Başlık 2: Biraz da Faki-Yi Teyran
Asıl adı Muhammed (Mîr Mihê) 1590 yılında Van’ın Bahçesaray ilçesinde doğar. Teyrân (kuşların fakısı, medrese talebesi) diye anılır. Babasının adı Abdullah’tır.
Fakī-yi Teyrân’ın, şiirlerinde kullandığı “mîr” sıfatının da îmâ ettiği gibi bir bey ailesinden geldiği söylenir. Kendi memleketinden başka Hizan, Fînîk, Cizre, Heşete gibi yerleri dolaşarak klasik medrese eğitimini tamamlar, ancak tahsilinden sonra mesleğe devam edip molla (melâ) olmadığı, dolayısıyla “fakı” kaldığı yahut tevazu gereği bu lakabı kullandığı anlaşılmaktadır. Bir derviş gibi diyar diyar dolaşan Fakī’nin bölgede gezmedik yer bırakmaz, uğradığı yerlerdeki meclis ve medreselerde şiirlerini okur. “Fakī-yi Gerok” (gezgin fakı) lakabı da bundan kaynaklanır.
Eserlerini Kürtçe’nin Kurmançi lehçesiyle kaleme almış, bugün bile kolayca anlaşılabilecek sade üslûbu, ses ve kafiye uyumundaki başarısı şiirlerinin ezberlenmesi ve bestelenmesini kolaylaştırmış, geniş halk kesimleri arasında büyük rağbet görerek bugüne kadar gelmesini sağlamıştır. Fakī-yi Teyrân, klasik şiirinde adı geçen üstatlarından farklı olarak tasavvuf kavram ve mazmunlarını halk diliyle ifade etmesi bakımından Kürt tasavvufî halk edebiyatının da ilk temsilcisi sayılır.

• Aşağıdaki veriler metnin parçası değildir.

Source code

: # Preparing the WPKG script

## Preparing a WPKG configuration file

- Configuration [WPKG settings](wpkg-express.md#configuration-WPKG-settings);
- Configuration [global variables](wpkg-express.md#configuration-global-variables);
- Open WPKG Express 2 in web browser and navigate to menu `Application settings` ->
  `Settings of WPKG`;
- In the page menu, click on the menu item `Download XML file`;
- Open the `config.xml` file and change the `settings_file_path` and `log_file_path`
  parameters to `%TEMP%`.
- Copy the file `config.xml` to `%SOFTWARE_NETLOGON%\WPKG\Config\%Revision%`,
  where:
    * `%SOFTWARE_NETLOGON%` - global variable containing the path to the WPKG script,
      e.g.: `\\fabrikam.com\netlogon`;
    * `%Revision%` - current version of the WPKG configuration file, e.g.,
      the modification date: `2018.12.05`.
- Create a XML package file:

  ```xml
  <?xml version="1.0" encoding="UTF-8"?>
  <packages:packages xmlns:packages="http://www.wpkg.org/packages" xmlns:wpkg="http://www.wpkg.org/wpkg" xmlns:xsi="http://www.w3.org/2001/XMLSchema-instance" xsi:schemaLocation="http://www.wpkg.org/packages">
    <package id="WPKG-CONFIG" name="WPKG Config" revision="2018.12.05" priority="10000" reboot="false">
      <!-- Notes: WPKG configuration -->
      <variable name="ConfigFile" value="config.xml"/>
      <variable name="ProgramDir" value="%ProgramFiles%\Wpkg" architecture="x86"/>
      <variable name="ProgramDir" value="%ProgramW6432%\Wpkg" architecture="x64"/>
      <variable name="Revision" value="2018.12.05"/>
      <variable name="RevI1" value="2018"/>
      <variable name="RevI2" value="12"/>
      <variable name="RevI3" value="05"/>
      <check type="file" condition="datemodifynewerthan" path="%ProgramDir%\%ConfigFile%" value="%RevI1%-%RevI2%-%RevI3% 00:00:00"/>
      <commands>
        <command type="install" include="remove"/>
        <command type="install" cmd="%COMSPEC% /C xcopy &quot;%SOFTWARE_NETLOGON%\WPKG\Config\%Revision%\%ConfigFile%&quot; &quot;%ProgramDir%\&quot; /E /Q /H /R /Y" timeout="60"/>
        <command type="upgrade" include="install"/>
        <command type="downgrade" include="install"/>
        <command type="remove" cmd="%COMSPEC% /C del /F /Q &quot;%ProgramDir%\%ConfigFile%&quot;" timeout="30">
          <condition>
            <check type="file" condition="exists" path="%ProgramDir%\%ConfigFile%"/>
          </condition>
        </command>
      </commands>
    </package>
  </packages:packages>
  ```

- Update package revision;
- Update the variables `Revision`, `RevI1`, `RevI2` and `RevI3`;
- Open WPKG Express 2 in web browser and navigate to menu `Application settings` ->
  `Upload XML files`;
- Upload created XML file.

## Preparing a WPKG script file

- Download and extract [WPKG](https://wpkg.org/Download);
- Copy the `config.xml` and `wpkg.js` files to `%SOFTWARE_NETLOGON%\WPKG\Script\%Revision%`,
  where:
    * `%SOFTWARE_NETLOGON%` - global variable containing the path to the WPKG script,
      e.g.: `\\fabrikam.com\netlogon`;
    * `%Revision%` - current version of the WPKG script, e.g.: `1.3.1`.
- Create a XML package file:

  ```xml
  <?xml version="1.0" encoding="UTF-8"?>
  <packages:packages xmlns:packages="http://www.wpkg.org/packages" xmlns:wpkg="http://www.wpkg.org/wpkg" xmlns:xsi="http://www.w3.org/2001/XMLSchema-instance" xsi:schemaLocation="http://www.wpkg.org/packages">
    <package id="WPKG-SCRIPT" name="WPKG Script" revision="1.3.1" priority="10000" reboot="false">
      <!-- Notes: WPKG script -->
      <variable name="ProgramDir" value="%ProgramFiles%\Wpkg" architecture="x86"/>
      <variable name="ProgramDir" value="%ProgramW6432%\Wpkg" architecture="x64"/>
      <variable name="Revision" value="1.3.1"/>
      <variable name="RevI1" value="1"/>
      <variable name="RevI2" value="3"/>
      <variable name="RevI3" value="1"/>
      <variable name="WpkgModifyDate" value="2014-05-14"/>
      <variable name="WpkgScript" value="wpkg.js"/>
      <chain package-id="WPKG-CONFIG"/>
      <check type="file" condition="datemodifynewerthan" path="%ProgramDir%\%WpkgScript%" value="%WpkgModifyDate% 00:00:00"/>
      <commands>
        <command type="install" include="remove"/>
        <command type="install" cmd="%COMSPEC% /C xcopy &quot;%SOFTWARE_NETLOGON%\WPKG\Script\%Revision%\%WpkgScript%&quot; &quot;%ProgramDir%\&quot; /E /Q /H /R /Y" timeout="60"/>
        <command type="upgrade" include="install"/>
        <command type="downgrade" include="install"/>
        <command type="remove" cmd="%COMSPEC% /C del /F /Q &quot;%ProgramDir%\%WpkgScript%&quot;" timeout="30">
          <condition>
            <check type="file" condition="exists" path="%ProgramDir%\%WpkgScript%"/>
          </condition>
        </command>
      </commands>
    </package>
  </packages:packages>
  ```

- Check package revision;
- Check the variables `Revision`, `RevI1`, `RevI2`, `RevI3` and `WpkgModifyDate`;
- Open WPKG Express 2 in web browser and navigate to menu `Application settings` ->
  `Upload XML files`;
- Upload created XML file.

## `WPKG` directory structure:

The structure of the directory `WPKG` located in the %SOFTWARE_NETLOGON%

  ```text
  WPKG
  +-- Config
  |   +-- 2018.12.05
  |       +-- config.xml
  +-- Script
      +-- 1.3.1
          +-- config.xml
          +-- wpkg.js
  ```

Divanı üzerinde yapılacak incelemeler, onun dinî ve tasavvufî derin birikiminin ortaya konulması yanında Arap ve Türk tasavvuf edebiyatının tanınmış üstatları arasındaki mevkiini göstermesi bakımından önem taşımaktadır.
Teyrân lakabını Ferîdüddin Attâr’ın Manṭıḳu’ṭ-ṭayr’ı ve orada yer alan Sîmurg hikâyesiyle, kuşları çok sevmesi ve şiirlerinde onlardan çok söz etmesiyle ilişkilendirir Celâdet Ali Bedirhan ise bizzat kuşlarla konuştuğuna dair bir halk hikâyesine atıf yaparak bu rivayete uzunca yer verir. [1] Fakī-yi Teyrân 1660 yılında Van da vefat eder.
Faki-Yi Teyran’ın Bir Şiiri
-Sen hem gülsün, hem reyhansın, Sen hem dertsin, hem dermansın,
-Hem hekimsin, hem lokman, İçim viran oldu, malım harap...
………………………………………………………………………………………………….
- Âşıkların sözlerine kulak verin, Bu yazıyı okuyabileyim diye.
-Yaratana hamdü sena olsun, Âşıkları yarattı diye.